A tela é retrabalhada a partir de pedaços da superfície que propiciam, conforme a imaginação do artista, o surgimento de objetos – isolados ou não – que tecem uma tela de significações que articulam fundo a forma enquanto imagens. Essa articulação só é possível porque a matéria, determinada pelo modo como o suporte é tratado, integra os objetos pintados à superfície da tela. A matéria sobredetermina, pois, o caráter imagético das pinturas recentes de Senise. Existe nelas um clima de grandiosidade meta-histórica que aponta para a temporalidade silenciosa dos trabalhos, cujas imagens instauram uma dialética de clareza e mistério que os tensionam continuamente. Essa relação com a história é reforçada pela referência, em alguns trabalhos, a imagens etruscas, como os golfinhos, e pelo porte mural das pinturas, todas de grandes formatos. O recurso à história, não como simples volta ao passado mas como fundamento para renovação do presente, inscreve o trabalho do artista no entendimento pós-moderno dessa questão. Por isso mesmo, o ar envelhecido das pinturas não pretende simular uma idade que elas não têm. Ao contrário, sua materialidade específica constitui-se em imagem do precário, do sujo e do velho.
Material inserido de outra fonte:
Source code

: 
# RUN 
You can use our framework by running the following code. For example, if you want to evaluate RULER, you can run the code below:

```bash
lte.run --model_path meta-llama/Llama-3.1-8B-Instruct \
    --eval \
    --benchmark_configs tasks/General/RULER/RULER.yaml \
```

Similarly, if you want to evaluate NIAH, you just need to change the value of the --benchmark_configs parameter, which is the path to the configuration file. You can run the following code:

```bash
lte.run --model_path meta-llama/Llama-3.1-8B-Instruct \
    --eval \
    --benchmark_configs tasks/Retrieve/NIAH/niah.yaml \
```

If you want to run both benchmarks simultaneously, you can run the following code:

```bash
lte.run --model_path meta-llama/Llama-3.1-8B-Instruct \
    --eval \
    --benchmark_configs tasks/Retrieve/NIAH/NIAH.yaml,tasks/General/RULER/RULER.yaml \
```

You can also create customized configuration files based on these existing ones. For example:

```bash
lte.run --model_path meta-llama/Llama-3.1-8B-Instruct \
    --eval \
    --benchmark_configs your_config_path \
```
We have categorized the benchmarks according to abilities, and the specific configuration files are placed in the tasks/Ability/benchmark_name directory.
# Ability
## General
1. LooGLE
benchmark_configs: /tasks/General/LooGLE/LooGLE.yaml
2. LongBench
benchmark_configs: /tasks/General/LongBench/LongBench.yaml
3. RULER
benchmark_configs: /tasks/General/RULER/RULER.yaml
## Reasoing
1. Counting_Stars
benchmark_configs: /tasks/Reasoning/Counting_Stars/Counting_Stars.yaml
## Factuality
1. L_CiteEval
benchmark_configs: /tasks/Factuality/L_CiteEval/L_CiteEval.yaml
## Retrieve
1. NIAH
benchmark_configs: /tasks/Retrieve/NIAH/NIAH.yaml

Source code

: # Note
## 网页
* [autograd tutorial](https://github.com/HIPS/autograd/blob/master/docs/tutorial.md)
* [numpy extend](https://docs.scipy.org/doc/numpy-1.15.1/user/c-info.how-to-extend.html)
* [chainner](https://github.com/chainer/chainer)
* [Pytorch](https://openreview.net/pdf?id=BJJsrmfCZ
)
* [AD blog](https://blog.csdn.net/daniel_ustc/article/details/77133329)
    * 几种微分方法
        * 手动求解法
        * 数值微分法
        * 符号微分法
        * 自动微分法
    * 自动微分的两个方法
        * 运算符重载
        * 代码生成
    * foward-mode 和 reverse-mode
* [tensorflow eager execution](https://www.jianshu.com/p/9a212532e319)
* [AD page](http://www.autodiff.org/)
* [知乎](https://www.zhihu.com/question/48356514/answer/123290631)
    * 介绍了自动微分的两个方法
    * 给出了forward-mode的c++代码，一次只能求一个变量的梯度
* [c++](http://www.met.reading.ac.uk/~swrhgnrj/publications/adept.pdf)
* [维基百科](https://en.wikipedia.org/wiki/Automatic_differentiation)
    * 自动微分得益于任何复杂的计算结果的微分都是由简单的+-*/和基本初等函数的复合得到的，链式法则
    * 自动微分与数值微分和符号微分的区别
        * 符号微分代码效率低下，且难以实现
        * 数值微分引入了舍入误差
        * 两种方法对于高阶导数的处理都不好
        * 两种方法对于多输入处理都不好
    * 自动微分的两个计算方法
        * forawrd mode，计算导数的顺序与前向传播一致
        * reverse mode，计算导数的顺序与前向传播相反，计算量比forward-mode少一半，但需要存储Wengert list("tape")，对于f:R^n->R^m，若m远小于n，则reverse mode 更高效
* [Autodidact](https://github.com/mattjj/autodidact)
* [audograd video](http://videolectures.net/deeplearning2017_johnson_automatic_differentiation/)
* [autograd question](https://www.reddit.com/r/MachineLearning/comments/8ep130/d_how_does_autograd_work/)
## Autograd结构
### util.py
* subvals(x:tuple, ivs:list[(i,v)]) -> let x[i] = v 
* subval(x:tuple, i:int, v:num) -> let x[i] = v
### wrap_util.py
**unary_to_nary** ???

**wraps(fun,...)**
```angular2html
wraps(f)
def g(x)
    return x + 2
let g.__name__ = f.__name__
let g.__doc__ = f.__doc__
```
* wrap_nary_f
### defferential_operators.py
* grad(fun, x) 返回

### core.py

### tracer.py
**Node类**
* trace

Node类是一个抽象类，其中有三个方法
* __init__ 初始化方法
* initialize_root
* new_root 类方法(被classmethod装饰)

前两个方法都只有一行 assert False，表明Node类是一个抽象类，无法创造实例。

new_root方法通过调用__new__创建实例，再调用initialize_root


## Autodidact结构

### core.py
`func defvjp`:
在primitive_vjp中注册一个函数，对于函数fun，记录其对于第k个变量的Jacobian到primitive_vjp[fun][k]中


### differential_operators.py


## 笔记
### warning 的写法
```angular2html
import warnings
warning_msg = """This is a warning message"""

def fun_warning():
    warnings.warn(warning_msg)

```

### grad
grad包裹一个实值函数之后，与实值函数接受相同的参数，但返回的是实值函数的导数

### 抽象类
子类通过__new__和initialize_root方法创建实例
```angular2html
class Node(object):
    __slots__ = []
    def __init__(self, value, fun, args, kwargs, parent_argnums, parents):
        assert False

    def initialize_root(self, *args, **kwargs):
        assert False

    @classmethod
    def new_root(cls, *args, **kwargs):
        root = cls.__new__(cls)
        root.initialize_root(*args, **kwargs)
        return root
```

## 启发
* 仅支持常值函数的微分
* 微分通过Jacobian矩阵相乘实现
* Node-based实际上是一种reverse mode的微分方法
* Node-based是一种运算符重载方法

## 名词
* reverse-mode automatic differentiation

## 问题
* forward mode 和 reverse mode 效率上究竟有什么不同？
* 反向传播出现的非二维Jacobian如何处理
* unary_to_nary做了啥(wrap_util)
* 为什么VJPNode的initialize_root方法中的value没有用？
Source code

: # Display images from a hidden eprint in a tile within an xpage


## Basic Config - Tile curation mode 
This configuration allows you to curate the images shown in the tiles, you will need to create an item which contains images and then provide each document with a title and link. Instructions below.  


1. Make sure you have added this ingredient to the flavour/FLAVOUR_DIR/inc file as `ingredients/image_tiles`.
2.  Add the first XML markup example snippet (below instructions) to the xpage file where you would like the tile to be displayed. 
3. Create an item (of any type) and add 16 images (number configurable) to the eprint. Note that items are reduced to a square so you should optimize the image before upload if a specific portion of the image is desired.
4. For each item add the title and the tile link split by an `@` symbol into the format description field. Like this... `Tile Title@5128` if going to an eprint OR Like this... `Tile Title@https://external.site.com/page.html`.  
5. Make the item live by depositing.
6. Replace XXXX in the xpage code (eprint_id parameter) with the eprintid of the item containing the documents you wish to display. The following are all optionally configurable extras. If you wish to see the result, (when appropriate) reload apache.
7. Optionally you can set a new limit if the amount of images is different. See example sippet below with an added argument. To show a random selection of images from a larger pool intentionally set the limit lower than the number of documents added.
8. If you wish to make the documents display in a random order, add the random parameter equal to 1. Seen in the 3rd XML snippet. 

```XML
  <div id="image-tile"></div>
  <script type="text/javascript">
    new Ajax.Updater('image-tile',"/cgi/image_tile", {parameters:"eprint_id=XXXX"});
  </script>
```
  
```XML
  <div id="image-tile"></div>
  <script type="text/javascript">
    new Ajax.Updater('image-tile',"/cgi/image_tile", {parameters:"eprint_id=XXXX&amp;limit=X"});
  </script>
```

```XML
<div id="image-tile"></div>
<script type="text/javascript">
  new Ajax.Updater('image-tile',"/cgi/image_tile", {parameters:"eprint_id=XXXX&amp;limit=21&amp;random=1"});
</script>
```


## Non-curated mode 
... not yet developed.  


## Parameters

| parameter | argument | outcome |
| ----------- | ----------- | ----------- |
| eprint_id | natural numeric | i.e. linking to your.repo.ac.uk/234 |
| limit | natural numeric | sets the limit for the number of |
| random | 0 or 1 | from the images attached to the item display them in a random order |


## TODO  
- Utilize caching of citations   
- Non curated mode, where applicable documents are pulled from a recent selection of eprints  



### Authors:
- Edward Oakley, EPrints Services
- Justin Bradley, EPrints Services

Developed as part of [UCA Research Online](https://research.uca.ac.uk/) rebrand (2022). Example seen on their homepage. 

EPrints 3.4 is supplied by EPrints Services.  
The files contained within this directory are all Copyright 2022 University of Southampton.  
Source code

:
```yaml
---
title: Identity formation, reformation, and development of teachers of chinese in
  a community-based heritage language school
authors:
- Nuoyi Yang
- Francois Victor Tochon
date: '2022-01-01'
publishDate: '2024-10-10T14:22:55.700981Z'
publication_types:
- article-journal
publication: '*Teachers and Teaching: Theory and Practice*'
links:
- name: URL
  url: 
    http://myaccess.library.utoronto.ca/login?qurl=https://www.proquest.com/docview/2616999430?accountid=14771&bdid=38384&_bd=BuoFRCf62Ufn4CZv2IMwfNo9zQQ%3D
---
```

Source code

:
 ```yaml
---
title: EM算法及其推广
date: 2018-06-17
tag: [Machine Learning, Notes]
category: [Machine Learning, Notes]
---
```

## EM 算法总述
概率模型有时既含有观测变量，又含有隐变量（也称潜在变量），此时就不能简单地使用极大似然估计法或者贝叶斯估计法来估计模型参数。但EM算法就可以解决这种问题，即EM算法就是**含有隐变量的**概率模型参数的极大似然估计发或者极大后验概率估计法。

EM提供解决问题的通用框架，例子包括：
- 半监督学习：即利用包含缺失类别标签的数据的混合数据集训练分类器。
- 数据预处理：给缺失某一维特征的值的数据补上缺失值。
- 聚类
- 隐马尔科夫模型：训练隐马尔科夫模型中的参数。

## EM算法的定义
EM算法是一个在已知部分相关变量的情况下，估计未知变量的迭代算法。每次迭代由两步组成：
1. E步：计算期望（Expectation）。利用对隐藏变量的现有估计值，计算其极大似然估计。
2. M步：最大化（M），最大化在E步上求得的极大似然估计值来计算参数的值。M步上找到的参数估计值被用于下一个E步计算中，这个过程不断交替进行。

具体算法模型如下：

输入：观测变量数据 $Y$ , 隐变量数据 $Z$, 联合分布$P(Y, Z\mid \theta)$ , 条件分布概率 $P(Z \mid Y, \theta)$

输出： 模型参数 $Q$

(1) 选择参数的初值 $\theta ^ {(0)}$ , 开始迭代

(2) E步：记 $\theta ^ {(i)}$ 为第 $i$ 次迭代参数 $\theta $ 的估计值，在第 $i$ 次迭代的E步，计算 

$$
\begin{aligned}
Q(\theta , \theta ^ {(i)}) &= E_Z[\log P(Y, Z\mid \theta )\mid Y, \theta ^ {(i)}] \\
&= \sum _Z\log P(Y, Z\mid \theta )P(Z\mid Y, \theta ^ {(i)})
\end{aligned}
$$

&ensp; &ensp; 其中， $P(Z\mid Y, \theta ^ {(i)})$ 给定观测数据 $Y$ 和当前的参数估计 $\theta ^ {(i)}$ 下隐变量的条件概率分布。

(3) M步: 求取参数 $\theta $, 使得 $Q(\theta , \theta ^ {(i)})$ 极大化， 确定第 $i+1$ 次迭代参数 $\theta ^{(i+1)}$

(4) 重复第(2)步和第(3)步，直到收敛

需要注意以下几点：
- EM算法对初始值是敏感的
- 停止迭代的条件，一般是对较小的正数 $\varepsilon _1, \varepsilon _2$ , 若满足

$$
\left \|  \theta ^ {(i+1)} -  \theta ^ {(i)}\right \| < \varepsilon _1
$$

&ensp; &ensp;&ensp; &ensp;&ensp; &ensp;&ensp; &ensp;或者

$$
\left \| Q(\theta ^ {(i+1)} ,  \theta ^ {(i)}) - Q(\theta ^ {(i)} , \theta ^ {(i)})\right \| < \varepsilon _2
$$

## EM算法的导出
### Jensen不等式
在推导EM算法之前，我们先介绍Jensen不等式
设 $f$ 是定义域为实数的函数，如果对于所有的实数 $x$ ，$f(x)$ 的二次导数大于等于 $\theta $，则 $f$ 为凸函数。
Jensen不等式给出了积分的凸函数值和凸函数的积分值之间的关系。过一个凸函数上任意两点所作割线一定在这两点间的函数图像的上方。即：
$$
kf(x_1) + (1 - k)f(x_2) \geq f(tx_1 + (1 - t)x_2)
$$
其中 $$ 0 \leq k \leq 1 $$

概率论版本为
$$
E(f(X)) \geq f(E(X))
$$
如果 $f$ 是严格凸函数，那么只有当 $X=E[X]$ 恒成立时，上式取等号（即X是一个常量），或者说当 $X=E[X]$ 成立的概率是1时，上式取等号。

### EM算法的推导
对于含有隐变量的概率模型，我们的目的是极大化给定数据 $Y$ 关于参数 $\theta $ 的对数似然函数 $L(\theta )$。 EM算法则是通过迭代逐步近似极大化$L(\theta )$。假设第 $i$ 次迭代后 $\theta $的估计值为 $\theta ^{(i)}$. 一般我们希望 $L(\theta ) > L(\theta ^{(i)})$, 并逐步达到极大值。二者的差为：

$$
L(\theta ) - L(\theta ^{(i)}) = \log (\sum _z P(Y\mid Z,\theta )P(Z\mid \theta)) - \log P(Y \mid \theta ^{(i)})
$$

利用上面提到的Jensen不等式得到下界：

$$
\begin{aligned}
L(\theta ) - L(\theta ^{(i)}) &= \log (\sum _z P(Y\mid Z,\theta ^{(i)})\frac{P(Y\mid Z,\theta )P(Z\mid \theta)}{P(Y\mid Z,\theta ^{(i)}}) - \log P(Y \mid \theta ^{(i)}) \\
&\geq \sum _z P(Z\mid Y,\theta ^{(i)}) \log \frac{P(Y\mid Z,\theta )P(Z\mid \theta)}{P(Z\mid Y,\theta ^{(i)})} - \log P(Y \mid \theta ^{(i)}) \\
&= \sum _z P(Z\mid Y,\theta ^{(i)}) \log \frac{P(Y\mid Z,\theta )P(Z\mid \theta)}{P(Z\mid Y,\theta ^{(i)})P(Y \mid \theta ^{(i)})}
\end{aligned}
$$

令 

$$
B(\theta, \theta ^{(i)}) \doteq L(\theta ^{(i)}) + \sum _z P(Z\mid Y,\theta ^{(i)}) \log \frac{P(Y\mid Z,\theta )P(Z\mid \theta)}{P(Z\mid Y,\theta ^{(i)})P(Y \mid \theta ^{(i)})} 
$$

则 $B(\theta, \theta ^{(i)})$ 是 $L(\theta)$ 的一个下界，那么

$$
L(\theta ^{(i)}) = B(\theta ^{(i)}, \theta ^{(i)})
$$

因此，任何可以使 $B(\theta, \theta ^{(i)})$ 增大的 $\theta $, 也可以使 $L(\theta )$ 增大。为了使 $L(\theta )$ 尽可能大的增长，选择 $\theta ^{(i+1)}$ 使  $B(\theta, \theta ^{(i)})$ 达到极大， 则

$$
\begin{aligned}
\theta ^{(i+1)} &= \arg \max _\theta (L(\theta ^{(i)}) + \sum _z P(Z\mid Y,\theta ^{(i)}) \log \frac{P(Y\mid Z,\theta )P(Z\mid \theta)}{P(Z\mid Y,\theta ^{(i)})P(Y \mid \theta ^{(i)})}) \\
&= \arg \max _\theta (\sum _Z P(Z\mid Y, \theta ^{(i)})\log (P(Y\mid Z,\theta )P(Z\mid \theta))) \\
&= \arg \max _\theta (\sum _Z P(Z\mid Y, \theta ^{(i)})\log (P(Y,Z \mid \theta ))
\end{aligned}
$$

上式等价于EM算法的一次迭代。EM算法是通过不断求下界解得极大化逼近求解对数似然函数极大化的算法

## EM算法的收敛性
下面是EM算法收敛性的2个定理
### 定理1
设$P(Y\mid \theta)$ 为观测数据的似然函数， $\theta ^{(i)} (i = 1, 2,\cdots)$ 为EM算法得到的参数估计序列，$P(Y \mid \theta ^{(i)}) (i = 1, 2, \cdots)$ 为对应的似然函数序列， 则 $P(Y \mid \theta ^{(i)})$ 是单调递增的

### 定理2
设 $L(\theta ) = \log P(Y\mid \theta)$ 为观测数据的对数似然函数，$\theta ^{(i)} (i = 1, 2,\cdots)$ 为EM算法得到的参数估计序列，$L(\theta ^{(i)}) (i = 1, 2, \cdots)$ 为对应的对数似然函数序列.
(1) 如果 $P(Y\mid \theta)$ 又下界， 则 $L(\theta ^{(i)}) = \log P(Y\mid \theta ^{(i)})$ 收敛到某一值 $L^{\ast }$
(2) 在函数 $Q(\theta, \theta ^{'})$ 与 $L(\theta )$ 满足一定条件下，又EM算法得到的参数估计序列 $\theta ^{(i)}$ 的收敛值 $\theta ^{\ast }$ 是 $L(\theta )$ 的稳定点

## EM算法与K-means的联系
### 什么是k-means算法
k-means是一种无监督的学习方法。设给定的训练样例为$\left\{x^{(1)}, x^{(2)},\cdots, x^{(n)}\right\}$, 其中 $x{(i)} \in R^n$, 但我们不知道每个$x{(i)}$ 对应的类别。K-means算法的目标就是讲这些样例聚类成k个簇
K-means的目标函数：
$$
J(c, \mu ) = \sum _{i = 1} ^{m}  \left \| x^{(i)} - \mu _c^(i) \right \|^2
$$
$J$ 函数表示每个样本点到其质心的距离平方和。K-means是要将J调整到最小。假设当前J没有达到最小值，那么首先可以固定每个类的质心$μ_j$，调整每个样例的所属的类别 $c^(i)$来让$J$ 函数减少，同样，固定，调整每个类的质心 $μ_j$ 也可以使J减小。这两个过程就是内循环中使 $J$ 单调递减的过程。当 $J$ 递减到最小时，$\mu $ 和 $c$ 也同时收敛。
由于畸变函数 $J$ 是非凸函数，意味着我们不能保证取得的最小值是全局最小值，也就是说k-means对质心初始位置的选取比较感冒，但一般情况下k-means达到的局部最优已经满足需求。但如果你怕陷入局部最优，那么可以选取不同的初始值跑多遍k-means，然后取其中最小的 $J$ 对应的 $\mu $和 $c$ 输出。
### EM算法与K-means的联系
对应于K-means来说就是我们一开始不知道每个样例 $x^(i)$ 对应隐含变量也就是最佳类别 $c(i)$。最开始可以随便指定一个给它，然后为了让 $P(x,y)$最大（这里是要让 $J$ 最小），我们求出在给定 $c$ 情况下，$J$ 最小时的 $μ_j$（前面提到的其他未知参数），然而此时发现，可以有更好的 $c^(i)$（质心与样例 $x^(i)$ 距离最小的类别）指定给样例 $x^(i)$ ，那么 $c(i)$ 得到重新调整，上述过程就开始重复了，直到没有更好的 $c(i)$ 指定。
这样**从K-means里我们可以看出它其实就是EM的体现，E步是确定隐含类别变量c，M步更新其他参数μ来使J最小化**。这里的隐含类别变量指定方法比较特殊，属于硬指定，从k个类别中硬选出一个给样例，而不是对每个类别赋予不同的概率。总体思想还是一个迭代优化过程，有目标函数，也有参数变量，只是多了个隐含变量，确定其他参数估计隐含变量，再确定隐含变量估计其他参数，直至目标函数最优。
Em relação aos trabalhos de antes ocorreram algumas alterações cromáticas que introduziram valores que aumentam a importância da cor em sua pintura – principalmente no fundo – embora o claro-escuro continue a desempenhar papel fundamental na solução dos volumes. Muitas imagens agora são indicadas por chapadas de cor, por transparência ou até por vazios, determinados por formas aparentemente abstratas. Sem perder algumas de suas características básicas – como a correta compreensão do uso de grandes formatos; a vinculação indissociável da imagem à materialidade da obra – Daniel Senise, passa, atualmente, por transformações que alteraram de modo considerável os desafios com os quais o artista se defronta e assume como princípio e método de trabalho. Os riscos dessa aventura, controlável pela experiência, talvez esclareçam a qualidade de uma obra que, sem a segurança de roteiros a priori , certamente elabora alternativas para a nova pintura brasileira.